Using GPUs on LKE

Suggest Edits

Akamai's GPU instances are available for deployment on LKE, enabling you to run your GPU-accelerated workloads on Akamai's managed Kubernetes service. These instances utilize NVIDIA RTX 4000 Ada GPUs. NVIDIA Quadro RTX 6000 cannot be deployed within LKE clusters at this time due to limited availability. This document outlines several options for installing the NVIDIA software components needed to configure GPU-enabled workloads.

Install NVIDIA software

There are two primary ways to install the software components needed to use NVIDIA GPUs within Kubernetes:

NVIDIA Kubernetes device plugin: A Daemonset that manages GPUs as consumable resources and enables you to schedule workloads.
NVIDIA GPU operator: A Kubernetes operator that automates the configuration and management of NVIDIA GPUs on Kubernetes clusters.

NVIDIA Kubernetes device plugin

This Daemonset is NVIDIA's implementation of the device plugin framework on Kubernetes and can advertise GPUs as consumable resources. The following is an example command that installs v0.17.1 of this plugin. For the latest installation instructions and versions, see the NVIDIA/k8s-device-plugin GitHub repository. You must have kubectl installed and configured to use an LKE cluster with GPU worker nodes.

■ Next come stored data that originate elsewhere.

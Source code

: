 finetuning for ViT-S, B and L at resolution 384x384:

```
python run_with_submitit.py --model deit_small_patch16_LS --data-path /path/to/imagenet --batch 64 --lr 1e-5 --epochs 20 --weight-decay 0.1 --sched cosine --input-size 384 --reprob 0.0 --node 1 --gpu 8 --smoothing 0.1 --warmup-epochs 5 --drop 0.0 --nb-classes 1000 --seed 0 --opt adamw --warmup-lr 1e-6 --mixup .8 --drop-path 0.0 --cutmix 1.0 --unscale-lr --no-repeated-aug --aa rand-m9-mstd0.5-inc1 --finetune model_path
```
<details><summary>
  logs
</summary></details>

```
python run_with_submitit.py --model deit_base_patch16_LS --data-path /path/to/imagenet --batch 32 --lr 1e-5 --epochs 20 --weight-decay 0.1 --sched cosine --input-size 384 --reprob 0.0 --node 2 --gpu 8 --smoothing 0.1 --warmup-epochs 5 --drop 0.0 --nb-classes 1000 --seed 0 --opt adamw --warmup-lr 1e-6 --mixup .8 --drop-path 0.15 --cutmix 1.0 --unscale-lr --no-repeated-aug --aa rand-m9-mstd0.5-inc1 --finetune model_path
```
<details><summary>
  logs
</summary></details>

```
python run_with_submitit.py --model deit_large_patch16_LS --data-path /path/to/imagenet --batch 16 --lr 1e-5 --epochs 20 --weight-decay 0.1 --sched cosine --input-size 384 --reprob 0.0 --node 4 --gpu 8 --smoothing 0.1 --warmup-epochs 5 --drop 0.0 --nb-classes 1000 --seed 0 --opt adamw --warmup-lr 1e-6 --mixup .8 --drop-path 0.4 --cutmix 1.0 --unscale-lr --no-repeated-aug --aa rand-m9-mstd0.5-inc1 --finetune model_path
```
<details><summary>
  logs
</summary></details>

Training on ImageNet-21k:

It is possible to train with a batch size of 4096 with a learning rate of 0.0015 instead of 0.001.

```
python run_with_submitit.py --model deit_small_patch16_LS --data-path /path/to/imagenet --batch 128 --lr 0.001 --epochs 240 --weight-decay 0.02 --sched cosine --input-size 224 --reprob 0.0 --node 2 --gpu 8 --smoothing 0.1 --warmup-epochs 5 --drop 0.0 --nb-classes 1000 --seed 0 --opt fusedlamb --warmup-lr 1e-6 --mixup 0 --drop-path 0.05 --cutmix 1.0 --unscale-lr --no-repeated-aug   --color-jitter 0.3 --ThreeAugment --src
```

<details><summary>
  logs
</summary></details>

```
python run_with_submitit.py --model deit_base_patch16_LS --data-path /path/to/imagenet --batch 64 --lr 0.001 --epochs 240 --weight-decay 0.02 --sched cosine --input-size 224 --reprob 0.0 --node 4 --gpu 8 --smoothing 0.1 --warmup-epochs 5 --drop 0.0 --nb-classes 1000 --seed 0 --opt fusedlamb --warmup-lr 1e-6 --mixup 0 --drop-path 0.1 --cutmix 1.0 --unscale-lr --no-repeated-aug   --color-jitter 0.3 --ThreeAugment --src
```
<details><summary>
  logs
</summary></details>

kubectl create -f https://raw.githubusercontent.com/NVIDIA/k8s-device-plugin/v0.17.1/deployments/static/nvidia-device-plugin.yml

NVIDIA GPU operator

The NVIDIA GPU operator automatically configures all of the software required to use GPUs on your cluster and worker nodes. While this generally includes NVIDIA drivers and toolkit components, they both are disabled in our instructions as driver installation is automatic on LKE GPU worker nodes. To learn more about this operator and for the most recent instructions, see NVIDIA's Installing the NVIDIA GPU Operator guide.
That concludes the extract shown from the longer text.